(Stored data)
▬▬▬▬▬▬▬▬▬▬
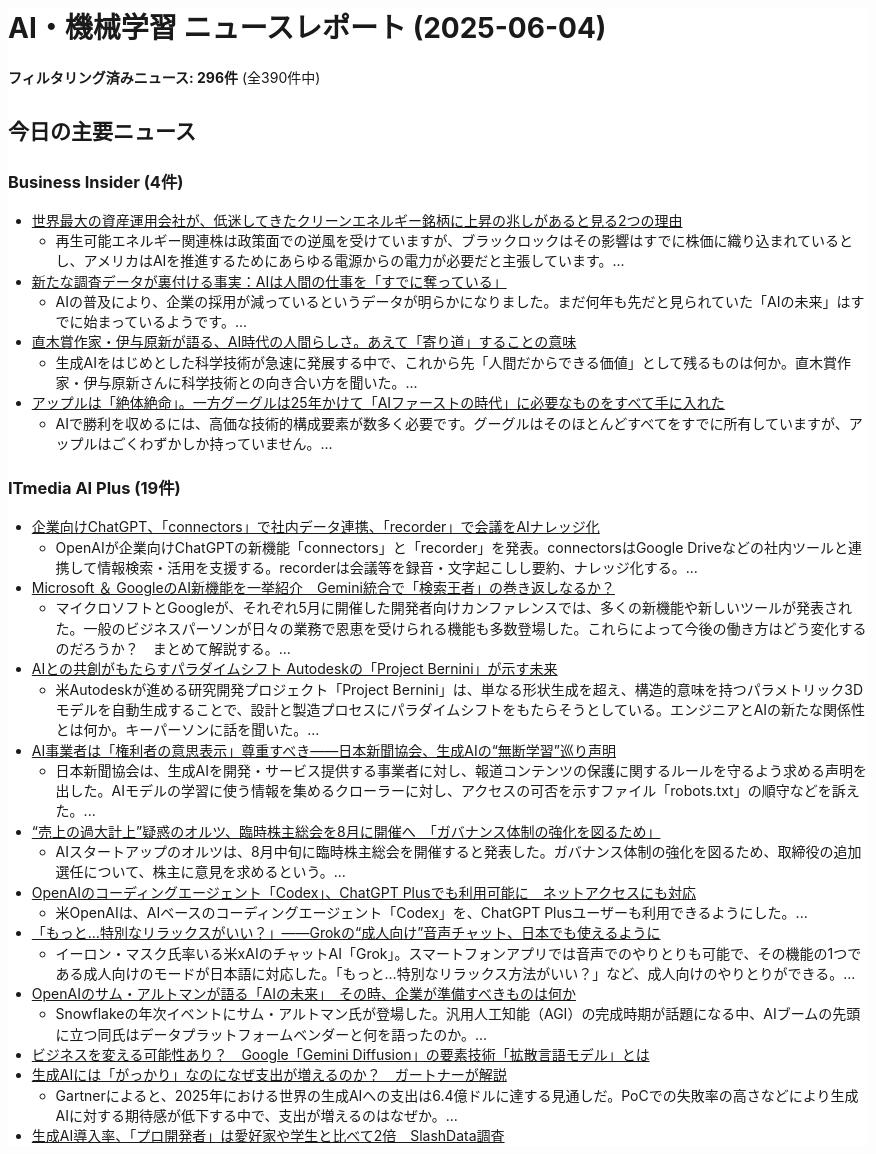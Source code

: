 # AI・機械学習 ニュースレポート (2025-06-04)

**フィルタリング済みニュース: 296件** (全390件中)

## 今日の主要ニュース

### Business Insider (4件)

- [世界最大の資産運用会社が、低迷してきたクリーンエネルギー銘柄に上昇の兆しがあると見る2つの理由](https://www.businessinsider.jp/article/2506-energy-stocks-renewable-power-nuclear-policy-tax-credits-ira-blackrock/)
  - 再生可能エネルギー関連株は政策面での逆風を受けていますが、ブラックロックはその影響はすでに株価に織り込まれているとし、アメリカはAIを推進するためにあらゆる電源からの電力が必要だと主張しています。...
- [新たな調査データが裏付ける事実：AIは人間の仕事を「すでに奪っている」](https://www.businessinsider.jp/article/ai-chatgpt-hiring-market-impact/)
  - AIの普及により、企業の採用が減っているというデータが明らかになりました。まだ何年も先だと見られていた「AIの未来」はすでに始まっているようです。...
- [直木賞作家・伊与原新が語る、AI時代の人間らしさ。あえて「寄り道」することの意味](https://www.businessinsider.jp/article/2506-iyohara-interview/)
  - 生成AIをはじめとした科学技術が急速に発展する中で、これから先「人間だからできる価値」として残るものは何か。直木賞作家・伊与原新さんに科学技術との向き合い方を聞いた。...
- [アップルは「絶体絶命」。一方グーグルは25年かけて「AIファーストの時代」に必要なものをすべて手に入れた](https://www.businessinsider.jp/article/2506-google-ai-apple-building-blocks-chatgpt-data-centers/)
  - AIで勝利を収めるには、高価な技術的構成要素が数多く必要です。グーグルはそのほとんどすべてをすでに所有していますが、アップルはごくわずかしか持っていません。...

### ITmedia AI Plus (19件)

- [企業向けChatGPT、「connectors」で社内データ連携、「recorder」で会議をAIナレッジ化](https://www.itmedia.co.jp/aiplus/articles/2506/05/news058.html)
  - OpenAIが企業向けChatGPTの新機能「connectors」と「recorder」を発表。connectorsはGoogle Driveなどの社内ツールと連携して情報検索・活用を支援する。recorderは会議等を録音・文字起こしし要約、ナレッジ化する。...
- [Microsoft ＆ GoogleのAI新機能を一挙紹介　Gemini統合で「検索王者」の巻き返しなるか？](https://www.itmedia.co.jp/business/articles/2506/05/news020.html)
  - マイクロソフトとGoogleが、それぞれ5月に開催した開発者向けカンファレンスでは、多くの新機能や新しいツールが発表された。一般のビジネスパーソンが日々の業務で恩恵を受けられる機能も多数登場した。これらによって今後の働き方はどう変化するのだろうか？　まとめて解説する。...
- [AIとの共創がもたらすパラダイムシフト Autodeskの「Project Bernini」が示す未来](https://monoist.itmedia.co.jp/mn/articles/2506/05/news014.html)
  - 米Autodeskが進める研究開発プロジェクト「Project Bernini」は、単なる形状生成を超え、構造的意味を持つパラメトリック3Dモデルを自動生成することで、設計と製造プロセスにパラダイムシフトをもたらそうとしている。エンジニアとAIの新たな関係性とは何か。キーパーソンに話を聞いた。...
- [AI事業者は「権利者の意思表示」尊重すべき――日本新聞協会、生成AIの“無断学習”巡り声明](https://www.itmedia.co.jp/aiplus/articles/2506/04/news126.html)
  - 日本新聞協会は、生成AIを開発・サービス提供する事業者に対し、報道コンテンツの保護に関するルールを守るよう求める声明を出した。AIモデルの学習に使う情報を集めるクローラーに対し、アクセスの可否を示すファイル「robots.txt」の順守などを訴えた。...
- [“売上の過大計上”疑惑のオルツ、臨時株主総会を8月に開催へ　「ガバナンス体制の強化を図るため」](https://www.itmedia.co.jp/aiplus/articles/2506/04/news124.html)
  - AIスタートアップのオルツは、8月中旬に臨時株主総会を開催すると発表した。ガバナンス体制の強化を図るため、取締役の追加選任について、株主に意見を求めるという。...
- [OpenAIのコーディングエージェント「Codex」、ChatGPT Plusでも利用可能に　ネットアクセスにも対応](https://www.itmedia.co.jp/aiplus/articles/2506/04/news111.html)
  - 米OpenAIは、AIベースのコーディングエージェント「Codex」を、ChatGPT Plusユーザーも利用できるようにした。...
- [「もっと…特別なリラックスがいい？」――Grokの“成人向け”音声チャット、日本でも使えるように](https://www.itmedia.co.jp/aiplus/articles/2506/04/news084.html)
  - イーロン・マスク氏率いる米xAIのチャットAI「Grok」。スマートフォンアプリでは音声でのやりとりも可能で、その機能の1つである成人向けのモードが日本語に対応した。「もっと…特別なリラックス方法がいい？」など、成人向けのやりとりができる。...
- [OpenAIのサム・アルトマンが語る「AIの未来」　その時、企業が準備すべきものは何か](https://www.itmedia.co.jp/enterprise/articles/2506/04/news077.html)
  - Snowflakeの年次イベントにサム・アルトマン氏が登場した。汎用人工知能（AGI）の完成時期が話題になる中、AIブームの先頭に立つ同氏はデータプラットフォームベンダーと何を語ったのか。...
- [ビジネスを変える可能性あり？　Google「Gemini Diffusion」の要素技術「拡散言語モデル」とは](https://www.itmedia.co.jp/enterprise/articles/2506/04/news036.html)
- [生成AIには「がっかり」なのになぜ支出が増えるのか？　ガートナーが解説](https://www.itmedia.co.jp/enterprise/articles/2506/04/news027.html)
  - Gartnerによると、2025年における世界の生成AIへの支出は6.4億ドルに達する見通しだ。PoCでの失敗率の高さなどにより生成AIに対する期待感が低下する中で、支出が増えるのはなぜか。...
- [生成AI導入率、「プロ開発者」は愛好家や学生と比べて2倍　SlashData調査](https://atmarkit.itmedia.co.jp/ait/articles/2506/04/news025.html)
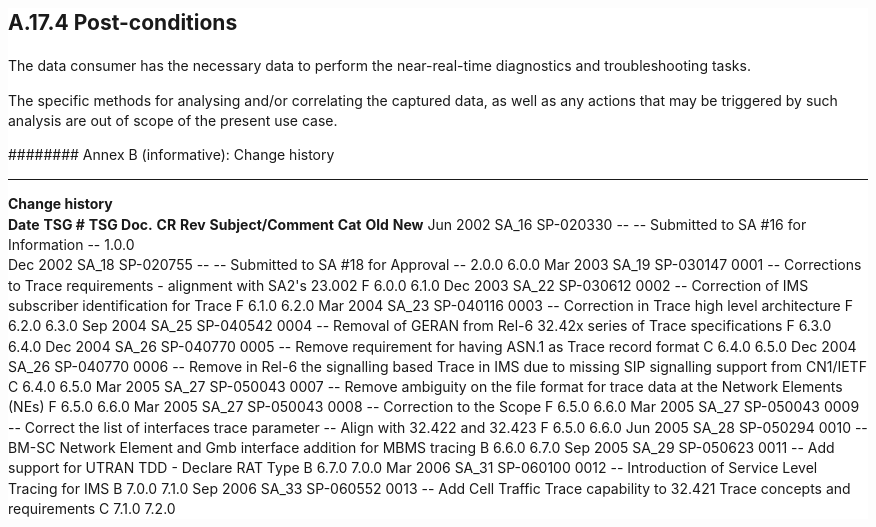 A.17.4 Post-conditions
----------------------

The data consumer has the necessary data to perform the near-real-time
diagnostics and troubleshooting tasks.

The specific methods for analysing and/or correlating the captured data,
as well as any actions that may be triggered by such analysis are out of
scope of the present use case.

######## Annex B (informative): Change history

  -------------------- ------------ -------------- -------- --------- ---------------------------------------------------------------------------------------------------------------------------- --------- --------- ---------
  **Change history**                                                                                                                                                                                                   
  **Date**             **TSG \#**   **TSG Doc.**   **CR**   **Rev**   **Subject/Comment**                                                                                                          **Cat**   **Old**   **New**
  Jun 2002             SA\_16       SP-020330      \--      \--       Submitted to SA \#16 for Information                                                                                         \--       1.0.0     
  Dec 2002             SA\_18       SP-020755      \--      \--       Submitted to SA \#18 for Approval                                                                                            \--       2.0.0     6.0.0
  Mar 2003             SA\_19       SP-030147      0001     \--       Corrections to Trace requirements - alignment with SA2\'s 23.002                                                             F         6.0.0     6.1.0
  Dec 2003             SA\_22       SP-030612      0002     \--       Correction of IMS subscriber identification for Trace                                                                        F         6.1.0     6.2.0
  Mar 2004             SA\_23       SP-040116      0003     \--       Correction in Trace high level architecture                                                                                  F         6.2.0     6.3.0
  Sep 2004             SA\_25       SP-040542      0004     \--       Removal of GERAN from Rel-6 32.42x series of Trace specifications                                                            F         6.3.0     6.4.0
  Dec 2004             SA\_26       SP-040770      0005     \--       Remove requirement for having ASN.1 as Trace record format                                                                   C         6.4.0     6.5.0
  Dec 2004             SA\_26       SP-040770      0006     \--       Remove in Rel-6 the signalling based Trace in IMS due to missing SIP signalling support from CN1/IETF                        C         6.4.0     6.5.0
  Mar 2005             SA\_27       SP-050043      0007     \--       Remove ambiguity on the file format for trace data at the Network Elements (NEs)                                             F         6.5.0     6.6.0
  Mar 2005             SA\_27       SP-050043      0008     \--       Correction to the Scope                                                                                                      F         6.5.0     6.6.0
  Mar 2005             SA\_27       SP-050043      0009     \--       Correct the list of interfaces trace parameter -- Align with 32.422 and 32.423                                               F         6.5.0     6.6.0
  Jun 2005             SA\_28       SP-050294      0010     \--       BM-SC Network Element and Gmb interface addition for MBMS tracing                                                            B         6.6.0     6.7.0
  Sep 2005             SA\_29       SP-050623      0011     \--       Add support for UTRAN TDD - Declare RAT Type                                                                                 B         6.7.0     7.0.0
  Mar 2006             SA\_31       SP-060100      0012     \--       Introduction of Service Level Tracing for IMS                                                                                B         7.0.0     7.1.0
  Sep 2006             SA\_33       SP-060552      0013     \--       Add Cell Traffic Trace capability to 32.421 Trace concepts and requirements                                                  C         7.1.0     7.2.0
▬▬▬▬▬▬▬▬▬▬
### What is needed:
Return the lines above from the one with "- [「もっと…特別なリラッ" through the one with "diagnostics and troubleshooting tasks.", verbatim and nothing else. Omit every picture.

### Completed exercise:
- [「もっと…特別なリラックスがいい？」――Grokの“成人向け”音声チャット、日本でも使えるように](https://www.itmedia.co.jp/aiplus/articles/2506/04/news084.html)
  - イーロン・マスク氏率いる米xAIのチャットAI「Grok」。スマートフォンアプリでは音声でのやりとりも可能で、その機能の1つである成人向けのモードが日本語に対応した。「もっと…特別なリラックス方法がいい？」など、成人向けのやりとりができる。...
- [OpenAIのサム・アルトマンが語る「AIの未来」　その時、企業が準備すべきものは何か](https://www.itmedia.co.jp/enterprise/articles/2506/04/news077.html)
  - Snowflakeの年次イベントにサム・アルトマン氏が登場した。汎用人工知能（AGI）の完成時期が話題になる中、AIブームの先頭に立つ同氏はデータプラットフォームベンダーと何を語ったのか。...
- [ビジネスを変える可能性あり？　Google「Gemini Diffusion」の要素技術「拡散言語モデル」とは](https://www.itmedia.co.jp/enterprise/articles/2506/04/news036.html)
- [生成AIには「がっかり」なのになぜ支出が増えるのか？　ガートナーが解説](https://www.itmedia.co.jp/enterprise/articles/2506/04/news027.html)
  - Gartnerによると、2025年における世界の生成AIへの支出は6.4億ドルに達する見通しだ。PoCでの失敗率の高さなどにより生成AIに対する期待感が低下する中で、支出が増えるのはなぜか。...
- [生成AI導入率、「プロ開発者」は愛好家や学生と比べて2倍　SlashData調査](https://atmarkit.itmedia.co.jp/ait/articles/2506/04/news025.html)
 A.17.4 Post-conditions
----------------------

The data consumer has the necessary data to perform the near-real-time
diagnostics and troubleshooting tasks.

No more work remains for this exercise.